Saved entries
****************************************

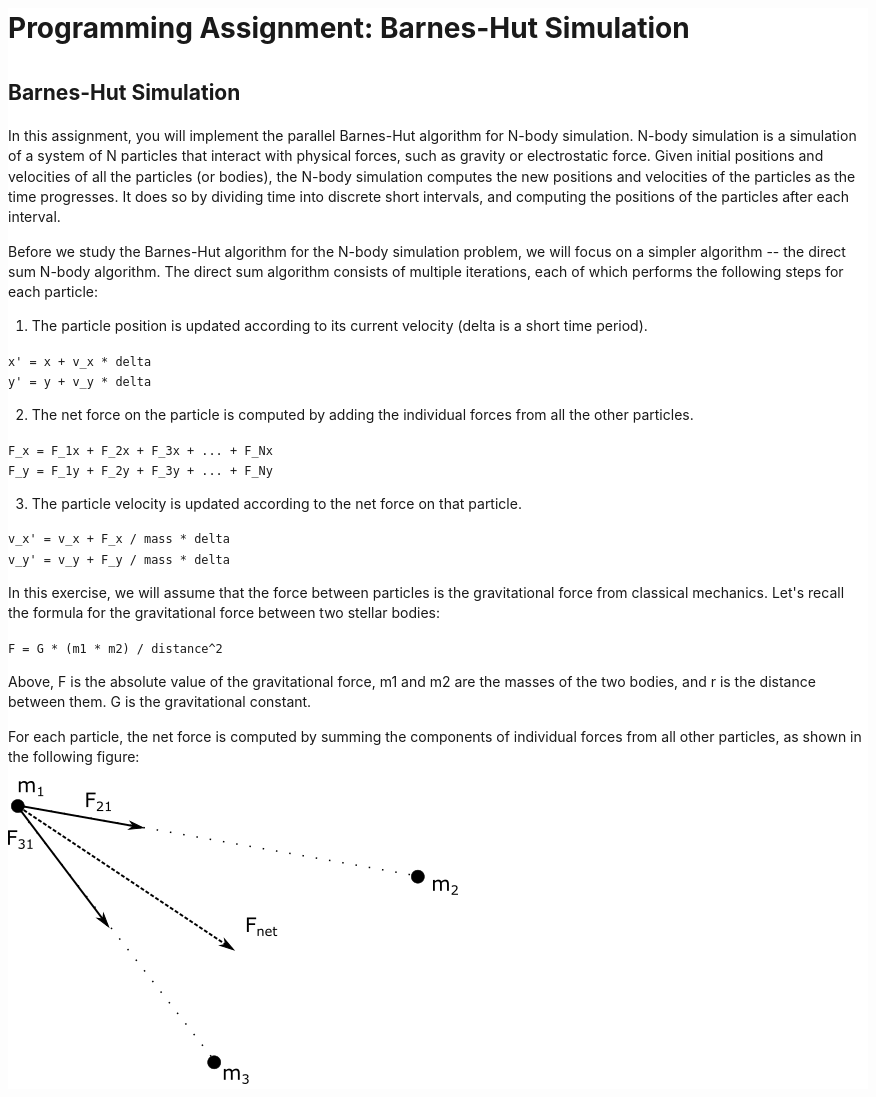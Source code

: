# Programming Assignment: Barnes-Hut Simulation

## Barnes-Hut Simulation

In this assignment, you will implement the parallel Barnes-Hut algorithm for N-body simulation. N-body simulation is a simulation of a system of N particles that interact with physical forces, such as gravity or electrostatic force. Given initial positions and velocities of all the particles (or bodies), the N-body simulation computes the new positions and velocities of the particles as the time progresses. It does so by dividing time into discrete short intervals, and computing the positions of the particles after each interval.

Before we study the Barnes-Hut algorithm for the N-body simulation problem, we will focus on a simpler algorithm -- the direct sum N-body algorithm. The direct sum algorithm consists of multiple iterations, each of which performs the following steps for each particle:

1. The particle position is updated according to its current velocity (delta is a short time period).
```
x' = x + v_x * delta
y' = y + v_y * delta
```

2. The net force on the particle is computed by adding the individual forces from all the other particles.
```
F_x = F_1x + F_2x + F_3x + ... + F_Nx 
F_y = F_1y + F_2y + F_3y + ... + F_Ny
```

3. The particle velocity is updated according to the net force on that particle.
```
v_x' = v_x + F_x / mass * delta 
v_y' = v_y + F_y / mass * delta
```

In this exercise, we will assume that the force between particles is the gravitational force from classical mechanics. Let's recall the formula for the gravitational force between two stellar bodies:
```
F = G * (m1 * m2) / distance^2
```

Above, F is the absolute value of the gravitational force, m1 and m2 are the masses of the two bodies, and r is the distance between them. G is the gravitational constant.

For each particle, the net force is computed by summing the components of individual forces from all other particles, as shown in the following figure:

![](img1.png)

****************************************

§ **PROBLEM REQUIREMENTS**: Return a copy of each line in the entries that carries the string "following".

§ **SOLUTION TO THIS EXERCISE**:
Before we study the Barnes-Hut algorithm for the N-body simulation problem, we will focus on a simpler algorithm -- the direct sum N-body algorithm. The direct sum algorithm consists of multiple iterations, each of which performs the following steps for each particle:
For each particle, the net force is computed by summing the components of individual forces from all other particles, as shown in the following figure:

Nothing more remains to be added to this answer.